— Exercise brief —
Only the lines below between the ones containing "#### Datasheet" and "#### Utilities", inclusive, are to be reproduced, each exactly as it stands.

— Data section —
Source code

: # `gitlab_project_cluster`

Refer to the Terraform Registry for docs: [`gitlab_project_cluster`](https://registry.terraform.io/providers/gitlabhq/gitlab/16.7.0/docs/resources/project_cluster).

--

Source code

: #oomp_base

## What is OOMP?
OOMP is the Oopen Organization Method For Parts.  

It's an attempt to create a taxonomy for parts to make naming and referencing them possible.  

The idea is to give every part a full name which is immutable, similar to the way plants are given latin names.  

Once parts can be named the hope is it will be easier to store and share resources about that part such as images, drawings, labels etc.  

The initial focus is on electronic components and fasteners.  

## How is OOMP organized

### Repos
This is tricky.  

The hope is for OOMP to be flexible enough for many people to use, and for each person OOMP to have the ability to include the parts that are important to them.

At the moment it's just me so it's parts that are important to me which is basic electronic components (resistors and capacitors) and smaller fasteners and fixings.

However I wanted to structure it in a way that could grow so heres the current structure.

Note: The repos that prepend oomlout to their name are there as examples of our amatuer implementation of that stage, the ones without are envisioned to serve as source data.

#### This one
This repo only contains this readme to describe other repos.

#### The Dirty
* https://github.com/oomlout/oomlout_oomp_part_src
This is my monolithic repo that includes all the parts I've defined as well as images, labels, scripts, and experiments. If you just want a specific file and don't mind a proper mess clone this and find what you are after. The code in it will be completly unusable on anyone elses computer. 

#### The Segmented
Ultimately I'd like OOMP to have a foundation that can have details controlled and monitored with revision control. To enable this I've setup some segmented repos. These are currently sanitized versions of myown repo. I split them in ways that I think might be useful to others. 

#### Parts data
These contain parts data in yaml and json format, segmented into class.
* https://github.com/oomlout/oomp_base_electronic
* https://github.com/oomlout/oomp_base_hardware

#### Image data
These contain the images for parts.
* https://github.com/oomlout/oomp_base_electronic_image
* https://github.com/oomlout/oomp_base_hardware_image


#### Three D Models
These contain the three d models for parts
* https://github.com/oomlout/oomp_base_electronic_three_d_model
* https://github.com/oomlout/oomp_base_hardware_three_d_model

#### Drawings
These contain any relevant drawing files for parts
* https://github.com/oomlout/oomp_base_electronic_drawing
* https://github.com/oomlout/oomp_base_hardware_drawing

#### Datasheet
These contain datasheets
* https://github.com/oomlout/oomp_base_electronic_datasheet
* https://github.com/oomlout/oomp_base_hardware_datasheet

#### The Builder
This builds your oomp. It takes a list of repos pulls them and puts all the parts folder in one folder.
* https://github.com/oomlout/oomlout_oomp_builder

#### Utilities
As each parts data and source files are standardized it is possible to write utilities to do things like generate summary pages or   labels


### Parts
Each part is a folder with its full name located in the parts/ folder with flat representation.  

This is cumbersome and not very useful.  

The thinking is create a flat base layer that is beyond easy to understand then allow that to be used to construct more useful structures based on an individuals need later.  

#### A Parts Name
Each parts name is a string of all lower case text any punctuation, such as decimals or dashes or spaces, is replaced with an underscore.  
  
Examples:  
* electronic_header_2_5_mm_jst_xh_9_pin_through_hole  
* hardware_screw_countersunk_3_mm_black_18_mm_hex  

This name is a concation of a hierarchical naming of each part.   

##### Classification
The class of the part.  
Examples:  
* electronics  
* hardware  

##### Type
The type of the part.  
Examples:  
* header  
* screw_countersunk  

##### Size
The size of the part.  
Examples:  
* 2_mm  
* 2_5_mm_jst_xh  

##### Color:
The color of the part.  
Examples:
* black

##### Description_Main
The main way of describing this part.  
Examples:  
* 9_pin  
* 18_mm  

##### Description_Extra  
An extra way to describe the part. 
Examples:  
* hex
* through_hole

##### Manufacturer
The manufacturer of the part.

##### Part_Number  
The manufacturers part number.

— Result —
#### Datasheet
These contain datasheets
* https://github.com/oomlout/oomp_base_electronic_datasheet
* https://github.com/oomlout/oomp_base_hardware_datasheet

#### The Builder
This builds your oomp. It takes a list of repos pulls them and puts all the parts folder in one folder.
* https://github.com/oomlout/oomlout_oomp_builder

#### Utilities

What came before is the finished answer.